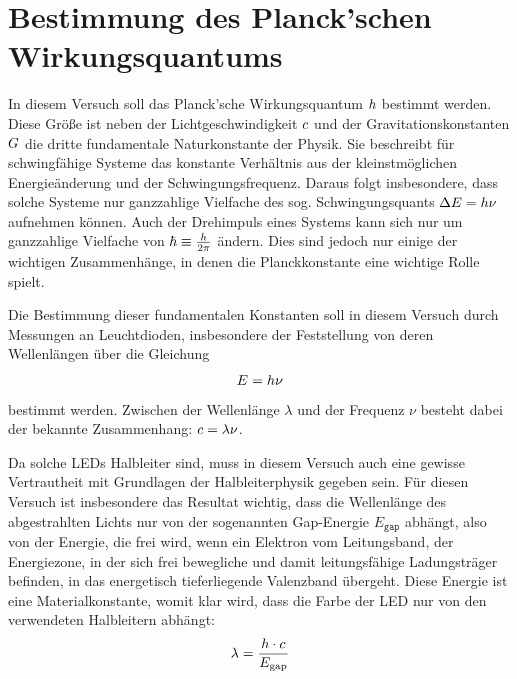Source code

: \chapter{Bestimmung des Planck'schen Wirkungsquantums}
In diesem Versuch soll das Planck'sche Wirkungsquantum $h$ bestimmt werden. Diese Größe ist neben der Lichtgeschwindigkeit $c$ und der Gravitationskonstanten $G$ die dritte fundamentale Naturkonstante der Physik. Sie beschreibt für schwingfähige Systeme das konstante Verhältnis aus der kleinstmöglichen Energieänderung und der Schwingungsfrequenz. Daraus folgt insbesondere, dass solche Systeme nur ganzzahlige Vielfache des sog. Schwingungsquants $\Delta E=h\nu$ aufnehmen können. Auch der Drehimpuls eines Systems kann sich nur um ganzzahlige Vielfache von $\hbar\equiv\frac{h}{2\pi}$ ändern. Dies sind jedoch nur einige der wichtigen Zusammenhänge, in denen die Planckkonstante eine wichtige Rolle spielt.

Die Bestimmung dieser fundamentalen Konstanten soll in diesem Versuch durch Messungen an Leuchtdioden, insbesondere der Feststellung von deren Wellenlängen über die Gleichung 
\begin{equation}
	E=h\nu
\end{equation}
bestimmt werden. Zwischen der Wellenlänge $\lambda$ und der Frequenz $\nu$ besteht dabei der bekannte Zusammenhang: $c=\lambda\nu$.

Da solche LEDs Halbleiter sind, muss in diesem Versuch auch eine gewisse Vertrautheit mit Grundlagen der Halbleiterphysik gegeben sein. Für diesen Versuch ist insbesondere das Resultat wichtig, dass die Wellenlänge des abgestrahlten Lichts nur von der sogenannten Gap-Energie $E_{\mathtt{gap}}$ abhängt, also von der Energie, die frei wird, wenn ein Elektron vom Leitungsband, der Energiezone, in der sich frei bewegliche und damit leitungsfähige Ladungsträger befinden, in das energetisch tieferliegende Valenzband übergeht. Diese Energie ist eine Materialkonstante, womit klar wird, dass die Farbe der LED nur von den verwendeten Halbleitern abhängt:
\begin{equation}
	\lambda=\frac{h\cdot c}{E_{\mathrm{gap}}}
\end{equation}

+++++

• [PROBLEM STATEMENT]
Your answer should hold every line of the entries that contains the string "soll".

• [EXERCISE SOLUTION]
In diesem Versuch soll das Planck'sche Wirkungsquantum $h$ bestimmt werden. Diese Größe ist neben der Lichtgeschwindigkeit $c$ und der Gravitationskonstanten $G$ die dritte fundamentale Naturkonstante der Physik. Sie beschreibt für schwingfähige Systeme das konstante Verhältnis aus der kleinstmöglichen Energieänderung und der Schwingungsfrequenz. Daraus folgt insbesondere, dass solche Systeme nur ganzzahlige Vielfache des sog. Schwingungsquants $\Delta E=h\nu$ aufnehmen können. Auch der Drehimpuls eines Systems kann sich nur um ganzzahlige Vielfache von $\hbar\equiv\frac{h}{2\pi}$ ändern. Dies sind jedoch nur einige der wichtigen Zusammenhänge, in denen die Planckkonstante eine wichtige Rolle spielt.
Die Bestimmung dieser fundamentalen Konstanten soll in diesem Versuch durch Messungen an Leuchtdioden, insbesondere der Feststellung von deren Wellenlängen über die Gleichung 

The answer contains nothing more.